Heppenheimer
Well-Known Member
Except for one really sparsely populated county, all the other counties in Vermont are in the mid 70s or above for their eligible vaccination rates. The highest rates of infection occurred in a few small towns, but these places are so tiny that it only takes a few cases to trip their percentages higher. In sheer numbers, the Burlington area, which counts as the only real urban environment in the state (would be a mid-sized town everywhere else) has by far and away the most cases. Overall, the caseloads don't follow any particular geographic pattern. The pattern that does exist is seen on an individual level- they're mostly among the unvaccinated.In Oregon, the recent Delta spike has hit the low density counties in Oregon the hardest... which are also the areas of low vaccination rates. Pretty simple, I think. The huge wave at the beginning of this year really impacted the high density areas of Oregon badly. Vaccines became available and many (by percentage) in the high population areas got vaccinated.
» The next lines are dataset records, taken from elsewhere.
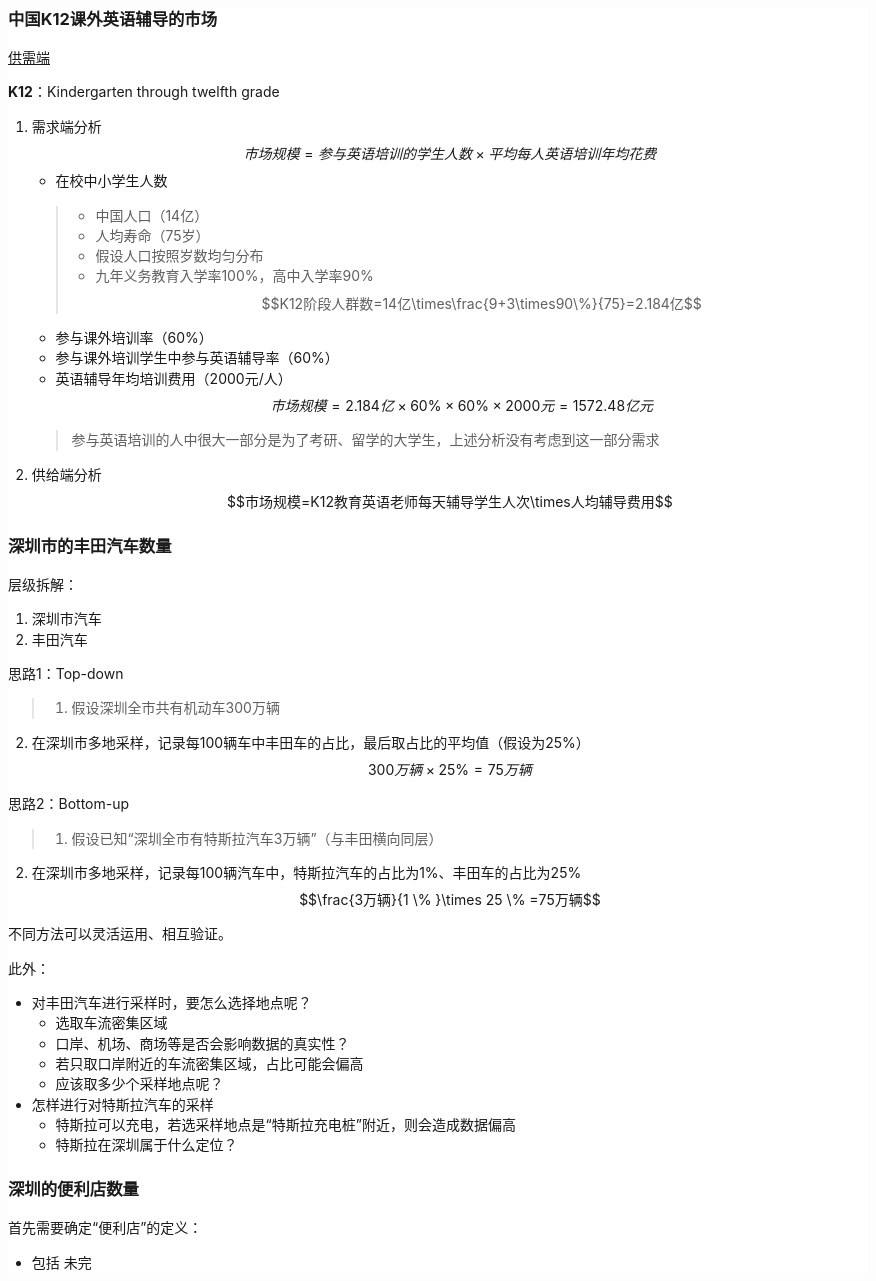 ### 中国K12课外英语辅导的市场
<u>供需端</u>

**K12**：Kindergarten through twelfth grade

1. 需求端分析
 $$市场规模=参与英语培训的学生人数\times 平均每人英语培训年均花费$$
   - 在校中小学生人数
   > - 中国人口（14亿）
   > - 人均寿命（75岁）
   > - 假设人口按照岁数均匀分布
   > - 九年义务教育入学率100%，高中入学率90$\%$
    $$K12阶段人群数=14亿\times\frac{9+3\times90\%}{75}=2.184亿$$
   - 参与课外培训率（60%）
   - 参与课外培训学生中参与英语辅导率（60%）
   - 英语辅导年均培训费用（2000元/人）
$$市场规模=2.184亿\times60 \% \times 60 \% \times 2000元=1572.48亿元$$
   > 参与英语培训的人中很大一部分是为了考研、留学的大学生，上述分析没有考虑到这一部分需求
2. 供给端分析
 $$市场规模=K12教育英语老师每天辅导学生人次\times人均辅导费用$$

 

### 深圳市的丰田汽车数量
层级拆解：
1. 深圳市汽车
2. 丰田汽车

思路1：Top-down
> 1. 假设深圳全市共有机动车300万辆
2. 在深圳市多地采样，记录每100辆车中丰田车的占比，最后取占比的平均值（假设为25%）
 $$300万辆\times 25 \%=75万辆$$

思路2：Bottom-up
> 1. 假设已知“深圳全市有特斯拉汽车3万辆”（与丰田横向同层）
2. 在深圳市多地采样，记录每100辆汽车中，特斯拉汽车的占比为1%、丰田车的占比为25%
 $$\frac{3万辆}{1 \% }\times 25 \% =75万辆$$

不同方法可以灵活运用、相互验证。

此外：
- 对丰田汽车进行采样时，要怎么选择地点呢？
  - 选取车流密集区域
  - 口岸、机场、商场等是否会影响数据的真实性？
  - 若只取口岸附近的车流密集区域，占比可能会偏高
  - 应该取多少个采样地点呢？
- 怎样进行对特斯拉汽车的采样
  - 特斯拉可以充电，若选采样地点是“特斯拉充电桩”附近，则会造成数据偏高
  - 特斯拉在深圳属于什么定位？

### 深圳的便利店数量
首先需要确定“便利店”的定义：
- 包括
未完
The Delta wave is having a low impact (per 100K people) on the densely populated areas due to enough people (not all, by far, but enough to keep from having a dramatic spike) being vaccinated. The rural countries of low vax rates aren't so fortunate. If nothing else, it shows that getting more vaccinations (say 70%) makes a big difference compared to 50%. (guessing the numbers here since I don't have them in front of me).
Oregon doesn't behave in a monolithic manner; in this case seems to follow rural/urban divide. Perhaps Vermont is similar.